Kami tidak dapat menemukan studi setiap kemungkinan hubungan antara status periodontal

dan aktivitas penyakit SLE pada orang dewasa. Sebuah studi remaja dengan remaja SLE tidak

menemukan hubungan antara periodontal kedalaman probing dan aktivitas penyakit SLE. Demikian

juga, kita tidak bisa menemukan hubungan yang signifikan secara statistik antara status periodontal dan

aktivitas penyakit SLE yang ditetapkan oleh SLEDAI. Selain itu, ketika komponen SLEDAI secara individual

dianalisis, hanya tingkat C3 disajikan korelasi negatif yang signifikan secara statistik dengan frekuensi

situs dengan plak bakteri terlihat. Korelasi ini menunjukkan bahwa sebagai jumlah meningkat plak

bakteri, kadar C3 serum menurun, sebuah temuan yang mungkin berkaitan dengan C3 memakan

inflamasi sistemik. Meskipun tidak signifikan secara statistik, korelasi negatif antara skor SLEDAI dan

frekuensi situs dengan kedalaman probing bawah 4 mm dan korelasi positif antara skor SLEDAI dan

frekuensi situs dengan kedalaman sama dengan atau lebih dari 4 mm ditemukan. Pengamatan ini

menunjukkan hubungan antara status periodontal dan aktivitas penyakit SLE. Jika SLEDAI skor

meningkat (dan SLE menjadi lebih parah) frekuensi situs dengan kedalaman di bawah 4 mm menurun,

dan frekuensi mereka dengan kedalaman sama dengan atau di atas 4 mm meningkat, menunjukkan

bahwa penyakit periodontal juga menjadi lebih parah.
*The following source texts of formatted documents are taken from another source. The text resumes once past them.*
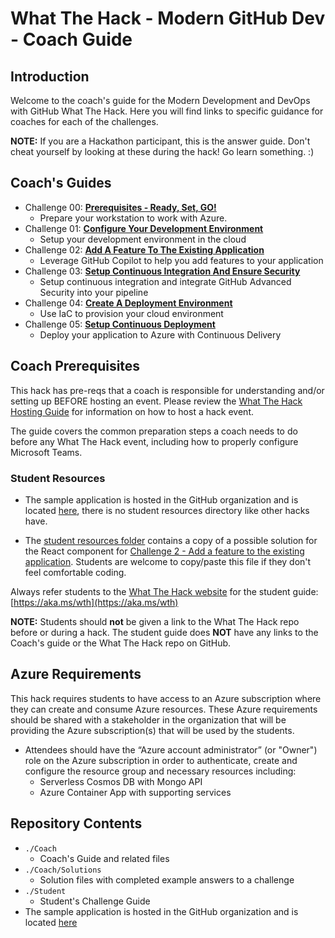 # What The Hack - Modern GitHub Dev - Coach Guide

## Introduction

Welcome to the coach's guide for the Modern Development and DevOps with GitHub What The Hack. Here you will find links to specific guidance for coaches for each of the challenges.

**NOTE:** If you are a Hackathon participant, this is the answer guide. Don't cheat yourself by looking at these during the hack! Go learn something. :)

## Coach's Guides

- Challenge 00: **[Prerequisites - Ready, Set, GO!](./Solution-00.md)**
	 - Prepare your workstation to work with Azure.
- Challenge 01: **[Configure Your Development Environment](./Solution-01.md)**
	 - Setup your development environment in the cloud
- Challenge 02: **[Add A Feature To The Existing Application](./Solution-02.md)**
	 - Leverage GitHub Copilot to help you add features to your application
- Challenge 03: **[Setup Continuous Integration And Ensure Security](./Solution-03.md)**
	 - Setup continuous integration and integrate GitHub Advanced Security into your pipeline
- Challenge 04: **[Create A Deployment Environment](./Solution-04.md)**
	 - Use IaC to provision your cloud environment
- Challenge 05: **[Setup Continuous Deployment](./Solution-05.md)**
	 - Deploy your application to Azure with Continuous Delivery

## Coach Prerequisites

This hack has pre-reqs that a coach is responsible for understanding and/or setting up BEFORE hosting an event. Please review the [What The Hack Hosting Guide](https://aka.ms/wthhost) for information on how to host a hack event.

The guide covers the common preparation steps a coach needs to do before any What The Hack event, including how to properly configure Microsoft Teams.

### Student Resources

- The sample application is hosted in the GitHub organization and is located [here](https://github.com/github/pets-workshop), there is no student resources directory like other hacks have.

- The [student resources folder](../Student/resources/) contains a copy of a possible solution for the React component for [Challenge 2 - Add a feature to the existing application](../Student/challenge02.md). Students are welcome to copy/paste this file if they don't feel comfortable coding.
  
Always refer students to the [What The Hack website](https://aka.ms/wth) for the student guide: [https://aka.ms/wth](https://aka.ms/wth)

**NOTE:** Students should **not** be given a link to the What The Hack repo before or during a hack. The student guide does **NOT** have any links to the Coach's guide or the What The Hack repo on GitHub.


## Azure Requirements

This hack requires students to have access to an Azure subscription where they can create and consume Azure resources. These Azure requirements should be shared with a stakeholder in the organization that will be providing the Azure subscription(s) that will be used by the students.

- Attendees should have the “Azure account administrator” (or "Owner") role on the Azure subscription in order to authenticate, create and configure the resource group and necessary resources including:
    - Serverless Cosmos DB with Mongo API
    - Azure Container App with supporting services


## Repository Contents


- `./Coach`
  - Coach's Guide and related files
- `./Coach/Solutions`
  - Solution files with completed example answers to a challenge
- `./Student`
  - Student's Challenge Guide
- The sample application is hosted in the GitHub organization and is located [here](https://github.com/github/pets-workshop)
Kurangnya hubungan yang signifikan secara statistik antara variabel-variabel yang dianalisis

mungkin karena status periodontal yang tidak cukup parah untuk menghasilkan efek sistemik yang

relevan dalam populasi kami. Namun, data dari penelitian ini menunjukkan hubungan antara status

periodontal dan aktivitas penyakit SLE, dan antara status dan serum CRP tingkat periodontal.